かくれ脱水
脱水症は進行するまで、症状がわかりにくいのが特徴的です。
脱水症になりかけているのに、本人や周囲がそれに気づかないため、効果的な対策が取れていない状態を「かくれ脱水」と呼びます。
実は「かくれ脱水」になっているのに、気づかないままに放っておかれることが多かったのです。
医者にかかる脱水症の患者さんは、すでに発症してから数日経っていることが多いそうです。
たとえば、夏になると夏バテになり、疲れやすくなったり、食欲が落ちたりする人もいます。
その夏バテの背景には「かくれ脱水」が潜んでいるケースも考えられます。
発汗などで体液が減ったり、食欲が落ちたりして体液が減ると消化管への血流も下がります。
そのため消化吸収がスムーズに進まなくなり、栄養素が取れず、疲れやすくなります。
そして消化器の血液量が減ると食欲も減退。食が細くなると、さらに栄養素が足りなくなります。
食べ物から水分と電解質が摂れにくくなるので、体液が減りますます脱水症に近づくという悪循環に陥ります。
脱水症は、炎天下で激しい運動や労働をしたときに起こるだけでなく、さまざまな状況で起こり、その前触れとなる「かくれ脱水」はいつでも起こります。
そのなかでも注意したいのは、①屋内、②夜間、③運転中です。
①屋内
脱水症の多くは屋内で起こります。
マンションのように気密性の高い集合住宅では、風通しが悪く、かいた汗が蒸発しにくく、体温が下がりにくいため熱中症のリスクが高いとされています。
②夜間も熱中症の危険度が高まります。
暑い季節のコンクリート製の住宅では、昼間にコンクリートにこもった熱が夜間に放熱されるため、気温が上がりやすくなります。
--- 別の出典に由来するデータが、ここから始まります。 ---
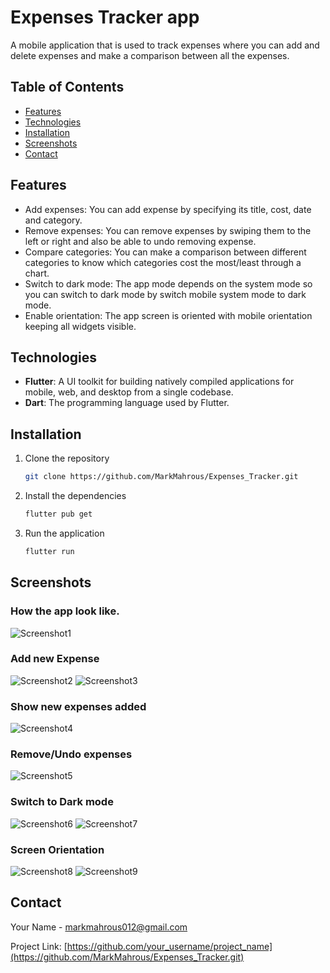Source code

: # Expenses Tracker app

A mobile application that is used to track expenses where you can add and delete expenses and make a comparison between all the expenses.

## Table of Contents
- [Features](#features)
- [Technologies](#technologies)
- [Installation](#installation)
- [Screenshots](#screenshots)
- [Contact](#contact)

## Features

- Add expenses: You can add expense by specifying its title, cost, date and category.
- Remove expenses: You can remove expenses by swiping them to the left or right and also be able to undo removing expense.
- Compare categories: You can make a comparison between different categories to know which categories cost the most/least through a chart.
- Switch to dark mode: The app mode depends on the system mode so you can switch to dark mode by switch mobile system mode to dark mode.
- Enable orientation: The app screen is oriented with mobile orientation keeping all widgets visible.

## Technologies 

- **Flutter**: A UI toolkit for building natively compiled applications for mobile, web, and desktop from a single codebase.
- **Dart**: The programming language used by Flutter.

## Installation

1. Clone the repository
    ```sh
    git clone https://github.com/MarkMahrous/Expenses_Tracker.git
    ```
2. Install the dependencies
    ```sh
    flutter pub get
    ```
3. Run the application
    ```sh
    flutter run
    ```

## Screenshots

### How the app look like.
![Screenshot1](https://github.com/MarkMahrous/Expenses_Tracker/blob/main/Screenshots/app1.jpg)


### Add new Expense
![Screenshot2](https://github.com/MarkMahrous/Expenses_Tracker/blob/main/Screenshots/submit2.jpg)
![Screenshot3](https://github.com/MarkMahrous/Expenses_Tracker/blob/main/Screenshots/submit1.jpg)


### Show new expenses added
![Screenshot4](https://github.com/MarkMahrous/Expenses_Tracker/blob/main/Screenshots/app2.jpg)


### Remove/Undo expenses
![Screenshot5](https://github.com/MarkMahrous/Expenses_Tracker/blob/main/Screenshots/delete.jpg)


### Switch to Dark mode
![Screenshot6](https://github.com/MarkMahrous/Expenses_Tracker/blob/main/Screenshots/dark1.jpg)
![Screenshot7](https://github.com/MarkMahrous/Expenses_Tracker/blob/main/Screenshots/dark2.jpg)


### Screen Orientation
![Screenshot8](https://github.com/MarkMahrous/Expenses_Tracker/blob/main/Screenshots/orientation1.jpg)
![Screenshot9](https://github.com/MarkMahrous/Expenses_Tracker/blob/main/Screenshots/orientation2.jpg)


## Contact

Your Name - [markmahrous012@gmail.com](mailto:markmahrous012@gmail.com)

Project Link: [https://github.com/your_username/project_name](https://github.com/MarkMahrous/Expenses_Tracker.git)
それなのに「夜トイレで起きたくないから」と水分摂取を控えると、発汗が増えて脱水症になりやすいです。
③運転中に熱中症になることもあります。
運転に限らず、熱中症は「物事に”熱中”しすぎるとリスクが上がる」といわれています。物事に熱中しすぎると水分補給が疎かになりやすいからです。
さらに運転中は、トイレに行く回数を減らすため、水分摂取を減らしがちです。窓を閉め切ると風通しが悪くなり、汗が蒸発しにくく、体温も上がりやすくなります。
脱水症対策として、
・こまめな水分補給
・食事から水分補給
・旬の野菜や果物で水分を補給
・水分が不足しやすい起床後や入浴前後、就寝前は意識して水分を補給
これらを意識して、脱水症にならないようにしましょう。